A speed climbing wall is an artificial standardised climbing wall and is the main apparatus used for competitive speed climbing.

For such competitions – including those in the Olympics – the speed climbing wall has been normed by the IFSC in a way that records are comparable. The norm defines height, angle and surface of the wall, shape and size of the hand and footholds as well as their position and orientation on the wall. For world records, the wall has to be produced by a licensed manufacturer as well as inspected and approved by the IFSC. For safety, it has to comply with European Norm EN 12572–1.

==Specification==

The current IFSC rules for climbing competitions refer to "artificial structures designed to ... the IFSC Speed Licence Rules". For the latter, the most current document is from 2022.

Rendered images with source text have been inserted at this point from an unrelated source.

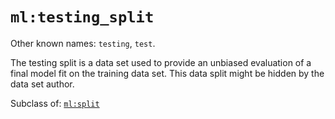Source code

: # `ml:testing_split`

Other known names: `testing`, `test`.

The testing split is a data set used to provide an unbiased evaluation of a final model fit on the training data set. This data split might be hidden by the data set author.

Subclass of: [`ml:split`](split.md)

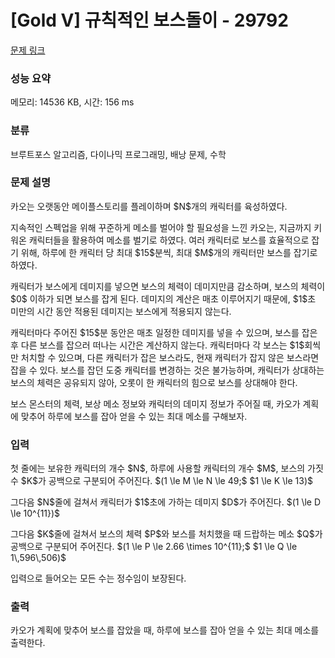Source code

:# [Gold V] 규칙적인 보스돌이 - 29792 

[문제 링크](https://www.acmicpc.net/problem/29792) 

### 성능 요약

메모리: 14536 KB, 시간: 156 ms

### 분류

브루트포스 알고리즘, 다이나믹 프로그래밍, 배낭 문제, 수학

### 문제 설명

<p>카오는 오랫동안 메이플스토리를 플레이하며 $N$개의 캐릭터를 육성하였다.</p>

<p>지속적인 스펙업을 위해 꾸준하게 메소를 벌어야 할 필요성을 느낀 카오는, 지금까지 키워온 캐릭터들을 활용하여 메소를 벌기로 하였다. 여러 캐릭터로 보스를 효율적으로 잡기 위해, 하루에 한 캐릭터 당 최대 $15$분씩, 최대 $M$개의 캐릭터만 보스를 잡기로 하였다.</p>

<p>캐릭터가 보스에게 데미지를 넣으면 보스의 체력이 데미지만큼 감소하며, 보스의 체력이 $0$ 이하가 되면 보스를 잡게 된다. 데미지의 계산은 매초 이루어지기 때문에, $1$초 미만의 시간 동안 적용된 데미지는 보스에게 적용되지 않는다.</p>

<p>캐릭터마다 주어진 $15$분 동안은 매초 일정한 데미지를 넣을 수 있으며, 보스를 잡은 후 다른 보스를 잡으러 떠나는 시간은 계산하지 않는다. 캐릭터마다 각 보스는 $1$회씩만 처치할 수 있으며, 다른 캐릭터가 잡은 보스라도, 현재 캐릭터가 잡지 않은 보스라면 잡을 수 있다. 보스를 잡던 도중 캐릭터를 변경하는 것은 불가능하며, 캐릭터가 상대하는 보스의 체력은 공유되지 않아, 오롯이 한 캐릭터의 힘으로 보스를 상대해야 한다.</p>

<p>보스 몬스터의 체력, 보상 메소 정보와 캐릭터의 데미지 정보가 주어질 때, 카오가 계획에 맞추어 하루에 보스를 잡아 얻을 수 있는 최대 메소를 구해보자.</p>

### 입력 

 <p>첫 줄에는 보유한 캐릭터의 개수 $N$, 하루에 사용할 캐릭터의 개수 $M$, 보스의 가짓수 $K$가 공백으로 구분되어 주어진다. $(1 \le M \le N \le 49;$ $1 \le K \le 13)$</p>

<p>그다음 $N$줄에 걸쳐서 캐릭터가 $1$초에 가하는 데미지 $D$가 주어진다. $(1 \le D \le 10^{11})$</p>

<p>그다음 $K$줄에 걸쳐서 보스의 체력 $P$와 보스를 처치했을 때 드랍하는 메소 $Q$가 공백으로 구분되어 주어진다. $(1 \le P \le 2.66 \times 10^{11};$ $1 \le Q \le 1\,596\,506)$</p>

<p>입력으로 들어오는 모든 수는 정수임이 보장된다.</p>

### 출력 

 <p>카오가 계획에 맞추어 보스를 잡았을 때, 하루에 보스를 잡아 얻을 수 있는 최대 메소를 출력한다.</p>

While both a 15 m and a 10 m wall are specified, world records are taken on the 15 m wall only.

===15 m wall design===

The wall itself has a height of 15000 mm and consists of two lanes, each 3000 mm wide, with a distance of 0 to 1000 mm from each other. The wall stands on a 200 mm socle and must continue 500 mm above the finish button, i.e. above the 15 m.

The wall must overhang continuously with an angle of 5°.

The climbable surface has to be light grey, covered by a resin-quartz with 0.1/0.4 granulometry, the numbers referring to grain sizes of fine sand.

The top anchor point must be 1000 mm higher than the climbing wall and stand out 1000 mm from the wall.

The layout for mounting the holds is based on a concept of square panels with a size of 1500 mm x 1500 mm each. Thus 20 panels, 10 vertically by 2 horizontally, form one of the two lanes. They are referred to by 'sn' and 'dx' (based on Italian terms for left and right), and numbered from 1 to 10 counting from the bottom.

Each panel holds a grid of mounting holes, 11 horizontally (lettered A-K from left to right) and 10 vertically (numbered 1–10 from bottom to top). The grid spacing is 125 mm horizontally, from the edge to the next hole, and between holes. Vertically, the distance is 188 mm from the edge and 125 mm between holds. Thus the vertical size sums up as (188 + 9 x 125 + 188) = 1501 mm, which is 1 mm more than the specified panel size. The holes have M10 threaded inserts.

Tolerances are typically of ±1 mm for panel-based measures, and ±2 mm between panels.

If the wall is not structured in the panels described above, the global grid layout should be the same as for the panelled version.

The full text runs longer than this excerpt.